Security officials from North Korea have detained two Korean-American journalists [Laura Ling and Euna Lee], apparently while they were on the Chinese side of the border and filming into the closed Stalinist state.

The report by South Korea's YTN channel quoted a South Korean government official as saying that the guards had crossed the border into Chinese territory to arrest the pair after they ignored warnings to stop filming.

The two women worked for an online news company based in California, the report said....

If the North Korean guards did cross the Yalu or the Tumen rivers that demarcate the border, this could prove extremely embarrassing for Beijing, which is the only major ally of isolated North Korea and its main source of economic aid....

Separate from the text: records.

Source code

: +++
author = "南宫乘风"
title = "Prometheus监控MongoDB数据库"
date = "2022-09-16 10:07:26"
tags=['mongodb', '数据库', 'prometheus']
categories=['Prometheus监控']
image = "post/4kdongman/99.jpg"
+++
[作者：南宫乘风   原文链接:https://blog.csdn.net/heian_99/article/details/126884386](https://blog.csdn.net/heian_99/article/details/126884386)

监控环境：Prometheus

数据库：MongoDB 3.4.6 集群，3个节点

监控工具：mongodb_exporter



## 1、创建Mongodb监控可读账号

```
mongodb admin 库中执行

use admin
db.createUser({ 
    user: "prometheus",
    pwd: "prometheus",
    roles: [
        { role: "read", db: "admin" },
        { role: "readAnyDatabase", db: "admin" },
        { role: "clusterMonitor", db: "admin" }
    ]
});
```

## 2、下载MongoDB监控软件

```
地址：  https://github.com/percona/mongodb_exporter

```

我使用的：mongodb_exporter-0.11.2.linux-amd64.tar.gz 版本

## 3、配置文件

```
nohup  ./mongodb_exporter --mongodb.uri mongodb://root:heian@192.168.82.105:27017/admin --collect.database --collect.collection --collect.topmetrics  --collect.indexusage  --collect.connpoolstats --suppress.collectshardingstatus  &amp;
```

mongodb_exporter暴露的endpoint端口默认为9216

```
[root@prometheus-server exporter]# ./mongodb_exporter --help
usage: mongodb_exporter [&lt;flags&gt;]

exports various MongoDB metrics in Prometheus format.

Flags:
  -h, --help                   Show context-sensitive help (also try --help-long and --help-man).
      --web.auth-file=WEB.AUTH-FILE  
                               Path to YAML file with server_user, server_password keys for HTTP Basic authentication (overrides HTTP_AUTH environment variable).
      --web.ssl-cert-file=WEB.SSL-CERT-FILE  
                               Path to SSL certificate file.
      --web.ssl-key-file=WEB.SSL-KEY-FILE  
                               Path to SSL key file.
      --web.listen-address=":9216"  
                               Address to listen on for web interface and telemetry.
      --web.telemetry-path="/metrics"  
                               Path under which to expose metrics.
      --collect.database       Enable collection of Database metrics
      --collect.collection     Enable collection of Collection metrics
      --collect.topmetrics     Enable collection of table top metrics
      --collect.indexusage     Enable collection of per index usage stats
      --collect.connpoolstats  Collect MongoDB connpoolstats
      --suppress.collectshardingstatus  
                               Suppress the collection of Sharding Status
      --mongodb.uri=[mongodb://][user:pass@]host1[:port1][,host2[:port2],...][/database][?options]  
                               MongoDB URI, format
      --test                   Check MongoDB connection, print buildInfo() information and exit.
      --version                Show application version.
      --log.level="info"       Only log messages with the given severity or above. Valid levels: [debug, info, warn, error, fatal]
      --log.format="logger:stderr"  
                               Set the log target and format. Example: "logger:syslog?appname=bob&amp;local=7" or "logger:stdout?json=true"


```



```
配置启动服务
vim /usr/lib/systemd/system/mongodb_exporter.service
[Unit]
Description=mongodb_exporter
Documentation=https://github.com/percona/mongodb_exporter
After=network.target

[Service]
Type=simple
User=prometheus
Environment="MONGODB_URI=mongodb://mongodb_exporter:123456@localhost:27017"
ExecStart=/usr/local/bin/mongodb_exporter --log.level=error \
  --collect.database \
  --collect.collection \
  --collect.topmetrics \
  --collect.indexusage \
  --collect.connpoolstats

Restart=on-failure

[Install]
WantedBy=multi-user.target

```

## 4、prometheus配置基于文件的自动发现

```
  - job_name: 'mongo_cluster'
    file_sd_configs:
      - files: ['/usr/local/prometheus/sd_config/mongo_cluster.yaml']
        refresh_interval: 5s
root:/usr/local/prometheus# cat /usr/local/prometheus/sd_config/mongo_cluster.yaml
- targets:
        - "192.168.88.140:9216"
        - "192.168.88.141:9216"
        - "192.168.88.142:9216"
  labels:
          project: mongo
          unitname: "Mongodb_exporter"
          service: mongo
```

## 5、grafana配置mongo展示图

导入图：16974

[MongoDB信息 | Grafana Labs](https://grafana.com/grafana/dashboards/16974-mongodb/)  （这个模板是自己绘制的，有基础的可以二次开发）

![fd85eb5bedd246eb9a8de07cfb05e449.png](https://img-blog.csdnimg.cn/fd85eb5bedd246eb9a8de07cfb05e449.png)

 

More from ABC News, quoting a State Department spokeswoman:

We are aware through reliable channels on the morning of March 17, that two American citizens were taken into custody across the Tumen River from China into North Korea by what appeared to be North Korean border guards....

We are working with the Chinese government in the area to get information on the whereabouts and welfare of the Americans in question. We have also been in touch with North Korean authorities to express our deep concern about this situation. We have also been in touch with our protecting power, the Swedish Embassy in Pyongyang....

"Protecting power" is of course a diplomatic term of art here, rather than a claim about any likely forceful protection.